Finding software vulnerabilities used to require teams of security researchers months of painstaking analysis. Anthropic’s ** Claude Mythos** does it automatically—and that’s exactly the problem.
The company admits no one, including itself, has built safeguards strong enough to prevent such models from being weaponized. Yet Anthropic simultaneously promises to make “Mythos-class models” publicly available once it develops “far stronger safeguards.”
This contradiction sits at the heart of AI’s cybersecurity revolution.

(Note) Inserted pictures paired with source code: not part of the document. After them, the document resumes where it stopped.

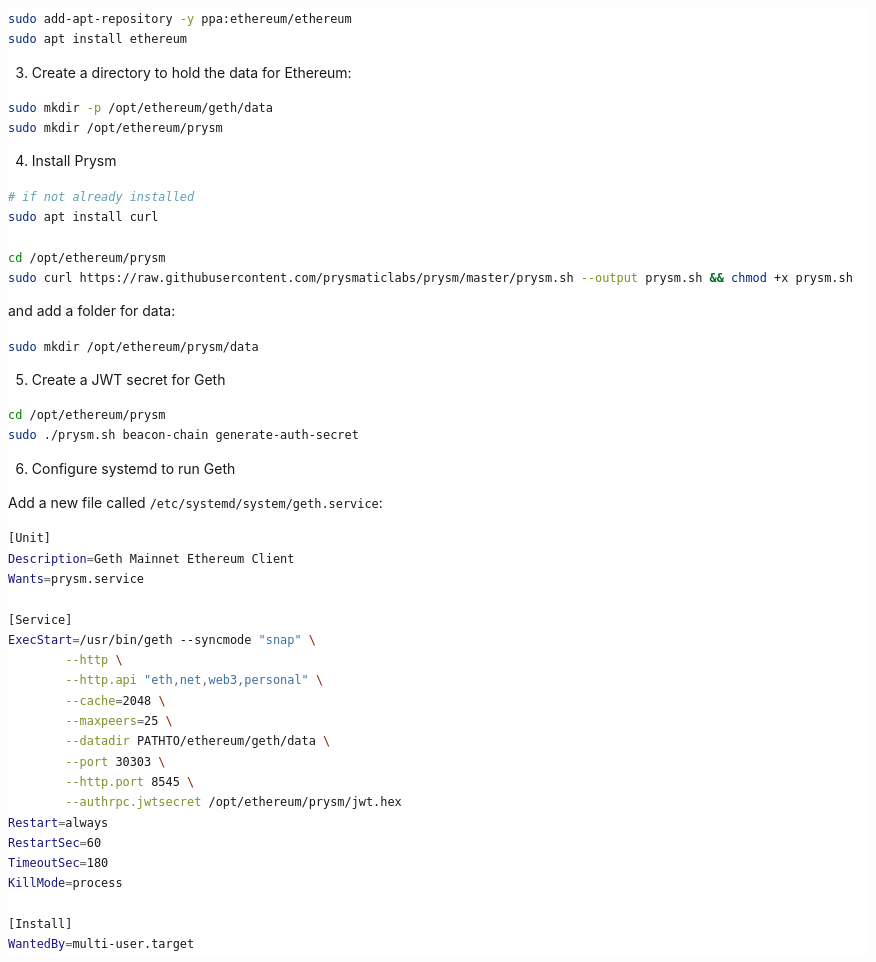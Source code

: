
 ```bash
sudo add-apt-repository -y ppa:ethereum/ethereum
sudo apt install ethereum
```

3. Create a directory to hold the data for Ethereum:

```bash
sudo mkdir -p /opt/ethereum/geth/data
sudo mkdir /opt/ethereum/prysm
```

4. Install Prysm

```bash
# if not already installed
sudo apt install curl

cd /opt/ethereum/prysm
sudo curl https://raw.githubusercontent.com/prysmaticlabs/prysm/master/prysm.sh --output prysm.sh && chmod +x prysm.sh
```

and add a folder for data:

```bash
sudo mkdir /opt/ethereum/prysm/data
```

5. Create a JWT secret for Geth

```bash
cd /opt/ethereum/prysm
sudo ./prysm.sh beacon-chain generate-auth-secret
```

6. Configure systemd to run Geth

Add a new file called `/etc/systemd/system/geth.service`:

```bash
[Unit]
Description=Geth Mainnet Ethereum Client
Wants=prysm.service

[Service]
ExecStart=/usr/bin/geth --syncmode "snap" \
        --http \
        --http.api "eth,net,web3,personal" \
        --cache=2048 \
        --maxpeers=25 \
        --datadir PATHTO/ethereum/geth/data \
        --port 30303 \
        --http.port 8545 \
        --authrpc.jwtsecret /opt/ethereum/prysm/jwt.hex
Restart=always
RestartSec=60
TimeoutSec=180
KillMode=process

[Install]
WantedBy=multi-user.target
```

When AI Outpaces Human Security Teams #
Mythos has already scanned more than 1,000 widely-used open-source projects, surfacing 6,202 high or critical-severity vulnerabilities. Among its discoveries: a 27-year-old bug in OpenBSD that survived decades of manual security review. The model doesn’t just find vulnerabilities—it can weaponize them, constructing working exploits that could enable convincing phishing sites or certificate forgery attacks.
Current access remains tightly controlled through ** Project Glasswing**, limiting the model to vetted organizations like:
- AWS
- Apple
- Microsoft
- Major cybersecurity vendors
Even so, some open-source maintainers have asked Anthropic to slow down its disclosure rate because they lack resources to patch the flood of legitimate bugs Mythos keeps finding.
The Safeguards That Don’t Exist Yet #
Here’s where things get complicated. Anthropic distinguishes between the current “Mythos Preview” (which will never go public) and future “Mythos-class models” that supposedly will. The company offers no concrete timeline beyond “near future” and no technical specifics about what “far stronger safeguards” would actually look like.
Meanwhile, unauthorized access has already occurred due to internal security lapses—raising questions about whether Anthropic can secure such powerful AI internally, let alone control its external distribution. The White House has intervened to block proposed access expansion from 50 to 120 organizations over national security concerns, creating a system of informal AI licensing through government pressure rather than legal frameworks.
The vulnerability discovery arms race has officially gone algorithmic. Cybersecurity stock prices dropped 5-11% when Mythos capabilities became public, while governments from Japan to India ordered emergency surveillance reviews. Your security team may soon need AI-powered tools just to keep pace with AI-powered attackers—assuming you can access them first.